### Records for processing
_ _ _ _ _ _ _

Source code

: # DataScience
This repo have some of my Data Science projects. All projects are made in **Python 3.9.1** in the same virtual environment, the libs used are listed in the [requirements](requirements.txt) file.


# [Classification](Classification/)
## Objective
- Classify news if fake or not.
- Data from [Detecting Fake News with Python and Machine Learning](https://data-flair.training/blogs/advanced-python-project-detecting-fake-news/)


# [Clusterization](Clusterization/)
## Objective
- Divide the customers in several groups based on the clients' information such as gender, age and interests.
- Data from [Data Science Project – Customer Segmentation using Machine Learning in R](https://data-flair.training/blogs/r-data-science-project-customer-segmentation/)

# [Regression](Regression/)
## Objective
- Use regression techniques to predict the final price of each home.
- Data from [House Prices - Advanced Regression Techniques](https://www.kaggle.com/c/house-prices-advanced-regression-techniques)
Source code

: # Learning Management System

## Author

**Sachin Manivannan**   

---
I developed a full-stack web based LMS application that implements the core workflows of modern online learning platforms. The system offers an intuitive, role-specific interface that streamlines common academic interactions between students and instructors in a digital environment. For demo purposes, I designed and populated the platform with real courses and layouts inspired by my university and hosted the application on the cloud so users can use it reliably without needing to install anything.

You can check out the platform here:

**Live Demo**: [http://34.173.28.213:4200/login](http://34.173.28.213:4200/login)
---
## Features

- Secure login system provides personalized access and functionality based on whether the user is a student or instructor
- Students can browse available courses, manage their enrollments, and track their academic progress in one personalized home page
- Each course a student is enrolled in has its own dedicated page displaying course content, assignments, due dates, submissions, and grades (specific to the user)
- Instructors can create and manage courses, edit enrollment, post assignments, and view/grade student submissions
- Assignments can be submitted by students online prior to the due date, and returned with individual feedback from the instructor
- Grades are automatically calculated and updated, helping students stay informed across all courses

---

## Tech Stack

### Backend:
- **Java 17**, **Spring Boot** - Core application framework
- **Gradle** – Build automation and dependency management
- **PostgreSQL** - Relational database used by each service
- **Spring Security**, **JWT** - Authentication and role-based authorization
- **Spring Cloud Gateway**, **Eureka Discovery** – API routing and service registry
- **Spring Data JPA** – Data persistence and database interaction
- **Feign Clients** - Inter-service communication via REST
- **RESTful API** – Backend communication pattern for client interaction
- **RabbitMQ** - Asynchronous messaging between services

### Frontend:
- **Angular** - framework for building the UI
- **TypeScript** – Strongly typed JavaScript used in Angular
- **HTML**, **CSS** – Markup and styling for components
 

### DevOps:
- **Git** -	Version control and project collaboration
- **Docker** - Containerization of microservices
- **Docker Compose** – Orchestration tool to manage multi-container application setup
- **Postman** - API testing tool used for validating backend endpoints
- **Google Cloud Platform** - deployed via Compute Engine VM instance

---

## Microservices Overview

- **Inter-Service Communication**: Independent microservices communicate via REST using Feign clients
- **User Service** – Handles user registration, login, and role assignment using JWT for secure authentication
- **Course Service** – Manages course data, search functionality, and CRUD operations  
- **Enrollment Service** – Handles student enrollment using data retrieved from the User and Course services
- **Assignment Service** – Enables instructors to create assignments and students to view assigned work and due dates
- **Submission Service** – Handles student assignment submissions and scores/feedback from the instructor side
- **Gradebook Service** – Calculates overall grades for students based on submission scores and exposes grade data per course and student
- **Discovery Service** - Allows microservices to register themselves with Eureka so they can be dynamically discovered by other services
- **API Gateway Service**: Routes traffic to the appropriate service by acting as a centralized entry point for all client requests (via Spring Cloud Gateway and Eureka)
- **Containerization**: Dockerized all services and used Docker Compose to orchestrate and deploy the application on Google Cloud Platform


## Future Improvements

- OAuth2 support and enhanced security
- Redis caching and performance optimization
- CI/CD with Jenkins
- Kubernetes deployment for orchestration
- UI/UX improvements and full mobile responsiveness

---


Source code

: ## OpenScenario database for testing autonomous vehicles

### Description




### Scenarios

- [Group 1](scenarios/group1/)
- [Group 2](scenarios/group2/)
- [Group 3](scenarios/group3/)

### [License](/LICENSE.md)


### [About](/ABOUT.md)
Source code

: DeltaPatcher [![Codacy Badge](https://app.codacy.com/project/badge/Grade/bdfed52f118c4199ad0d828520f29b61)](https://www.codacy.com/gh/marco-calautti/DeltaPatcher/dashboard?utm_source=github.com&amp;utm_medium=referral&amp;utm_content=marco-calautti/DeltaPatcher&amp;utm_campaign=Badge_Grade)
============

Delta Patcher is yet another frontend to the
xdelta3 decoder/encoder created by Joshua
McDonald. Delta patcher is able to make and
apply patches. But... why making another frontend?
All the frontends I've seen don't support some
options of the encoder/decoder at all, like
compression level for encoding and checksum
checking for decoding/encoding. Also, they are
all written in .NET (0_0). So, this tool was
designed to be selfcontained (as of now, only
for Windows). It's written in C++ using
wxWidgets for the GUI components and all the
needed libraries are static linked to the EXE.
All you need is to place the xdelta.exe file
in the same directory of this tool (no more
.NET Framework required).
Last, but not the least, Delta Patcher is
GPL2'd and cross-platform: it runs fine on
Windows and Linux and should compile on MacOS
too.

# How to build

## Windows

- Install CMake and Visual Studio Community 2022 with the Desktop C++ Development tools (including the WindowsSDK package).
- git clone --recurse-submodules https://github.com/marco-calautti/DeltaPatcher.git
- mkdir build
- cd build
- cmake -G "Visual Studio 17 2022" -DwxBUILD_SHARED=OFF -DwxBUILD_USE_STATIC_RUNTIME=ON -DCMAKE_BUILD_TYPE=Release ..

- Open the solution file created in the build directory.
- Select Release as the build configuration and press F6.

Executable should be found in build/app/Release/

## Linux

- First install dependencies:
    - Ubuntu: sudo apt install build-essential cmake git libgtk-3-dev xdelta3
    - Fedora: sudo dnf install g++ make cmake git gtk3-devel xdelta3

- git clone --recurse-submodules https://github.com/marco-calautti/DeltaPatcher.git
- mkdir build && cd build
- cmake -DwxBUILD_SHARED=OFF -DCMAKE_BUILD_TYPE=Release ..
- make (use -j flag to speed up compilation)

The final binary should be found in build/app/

_ _ _ _ _ _ _

### Work instruction
Line by line, please reproduce the records exactly.

### Task solution
Source code

: # DataScience
This repo have some of my Data Science projects. All projects are made in **Python 3.9.1** in the same virtual environment, the libs used are listed in the [requirements](requirements.txt) file.


# [Classification](Classification/)
## Objective
- Classify news if fake or not.
- Data from [Detecting Fake News with Python and Machine Learning](https://data-flair.training/blogs/advanced-python-project-detecting-fake-news/)


# [Clusterization](Clusterization/)
## Objective
- Divide the customers in several groups based on the clients' information such as gender, age and interests.
- Data from [Data Science Project – Customer Segmentation using Machine Learning in R](https://data-flair.training/blogs/r-data-science-project-customer-segmentation/)

# [Regression](Regression/)
## Objective
- Use regression techniques to predict the final price of each home.
- Data from [House Prices - Advanced Regression Techniques](https://www.kaggle.com/c/house-prices-advanced-regression-techniques)
Source code

: # Learning Management System

## Author

**Sachin Manivannan**   

---
I developed a full-stack web based LMS application that implements the core workflows of modern online learning platforms. The system offers an intuitive, role-specific interface that streamlines common academic interactions between students and instructors in a digital environment. For demo purposes, I designed and populated the platform with real courses and layouts inspired by my university and hosted the application on the cloud so users can use it reliably without needing to install anything.

You can check out the platform here:

**Live Demo**: [http://34.173.28.213:4200/login](http://34.173.28.213:4200/login)
---
## Features

- Secure login system provides personalized access and functionality based on whether the user is a student or instructor
- Students can browse available courses, manage their enrollments, and track their academic progress in one personalized home page
- Each course a student is enrolled in has its own dedicated page displaying course content, assignments, due dates, submissions, and grades (specific to the user)
- Instructors can create and manage courses, edit enrollment, post assignments, and view/grade student submissions
- Assignments can be submitted by students online prior to the due date, and returned with individual feedback from the instructor
- Grades are automatically calculated and updated, helping students stay informed across all courses

---

## Tech Stack

### Backend:
- **Java 17**, **Spring Boot** - Core application framework
- **Gradle** – Build automation and dependency management
- **PostgreSQL** - Relational database used by each service
- **Spring Security**, **JWT** - Authentication and role-based authorization
- **Spring Cloud Gateway**, **Eureka Discovery** – API routing and service registry
- **Spring Data JPA** – Data persistence and database interaction
- **Feign Clients** - Inter-service communication via REST
- **RESTful API** – Backend communication pattern for client interaction
- **RabbitMQ** - Asynchronous messaging between services

### Frontend:
- **Angular** - framework for building the UI
- **TypeScript** – Strongly typed JavaScript used in Angular
- **HTML**, **CSS** – Markup and styling for components
 

### DevOps:
- **Git** -	Version control and project collaboration
- **Docker** - Containerization of microservices
- **Docker Compose** – Orchestration tool to manage multi-container application setup
- **Postman** - API testing tool used for validating backend endpoints
- **Google Cloud Platform** - deployed via Compute Engine VM instance

---

## Microservices Overview

- **Inter-Service Communication**: Independent microservices communicate via REST using Feign clients
- **User Service** – Handles user registration, login, and role assignment using JWT for secure authentication
- **Course Service** – Manages course data, search functionality, and CRUD operations  
- **Enrollment Service** – Handles student enrollment using data retrieved from the User and Course services
- **Assignment Service** – Enables instructors to create assignments and students to view assigned work and due dates
- **Submission Service** – Handles student assignment submissions and scores/feedback from the instructor side
- **Gradebook Service** – Calculates overall grades for students based on submission scores and exposes grade data per course and student
- **Discovery Service** - Allows microservices to register themselves with Eureka so they can be dynamically discovered by other services
- **API Gateway Service**: Routes traffic to the appropriate service by acting as a centralized entry point for all client requests (via Spring Cloud Gateway and Eureka)
- **Containerization**: Dockerized all services and used Docker Compose to orchestrate and deploy the application on Google Cloud Platform


## Future Improvements

- OAuth2 support and enhanced security
- Redis caching and performance optimization
- CI/CD with Jenkins
- Kubernetes deployment for orchestration
- UI/UX improvements and full mobile responsiveness

---


Source code

: ## OpenScenario database for testing autonomous vehicles

### Description




### Scenarios

- [Group 1](scenarios/group1/)
- [Group 2](scenarios/group2/)
- [Group 3](scenarios/group3/)

### [License](/LICENSE.md)


### [About](/ABOUT.md)
Source code

: DeltaPatcher [![Codacy Badge](https://app.codacy.com/project/badge/Grade/bdfed52f118c4199ad0d828520f29b61)](https://www.codacy.com/gh/marco-calautti/DeltaPatcher/dashboard?utm_source=github.com&amp;utm_medium=referral&amp;utm_content=marco-calautti/DeltaPatcher&amp;utm_campaign=Badge_Grade)
============

Delta Patcher is yet another frontend to the
xdelta3 decoder/encoder created by Joshua
McDonald. Delta patcher is able to make and
apply patches. But... why making another frontend?
All the frontends I've seen don't support some
options of the encoder/decoder at all, like
compression level for encoding and checksum
checking for decoding/encoding. Also, they are
all written in .NET (0_0). So, this tool was
designed to be selfcontained (as of now, only
for Windows). It's written in C++ using
wxWidgets for the GUI components and all the
needed libraries are static linked to the EXE.
All you need is to place the xdelta.exe file
in the same directory of this tool (no more
.NET Framework required).
Last, but not the least, Delta Patcher is
GPL2'd and cross-platform: it runs fine on
Windows and Linux and should compile on MacOS
too.

# How to build

## Windows

- Install CMake and Visual Studio Community 2022 with the Desktop C++ Development tools (including the WindowsSDK package).
- git clone --recurse-submodules https://github.com/marco-calautti/DeltaPatcher.git
- mkdir build
- cd build
- cmake -G "Visual Studio 17 2022" -DwxBUILD_SHARED=OFF -DwxBUILD_USE_STATIC_RUNTIME=ON -DCMAKE_BUILD_TYPE=Release ..

- Open the solution file created in the build directory.
- Select Release as the build configuration and press F6.

Executable should be found in build/app/Release/

## Linux

- First install dependencies:
    - Ubuntu: sudo apt install build-essential cmake git libgtk-3-dev xdelta3
    - Fedora: sudo dnf install g++ make cmake git gtk3-devel xdelta3

- git clone --recurse-submodules https://github.com/marco-calautti/DeltaPatcher.git
- mkdir build && cd build
- cmake -DwxBUILD_SHARED=OFF -DCMAKE_BUILD_TYPE=Release ..
- make (use -j flag to speed up compilation)

The final binary should be found in build/app/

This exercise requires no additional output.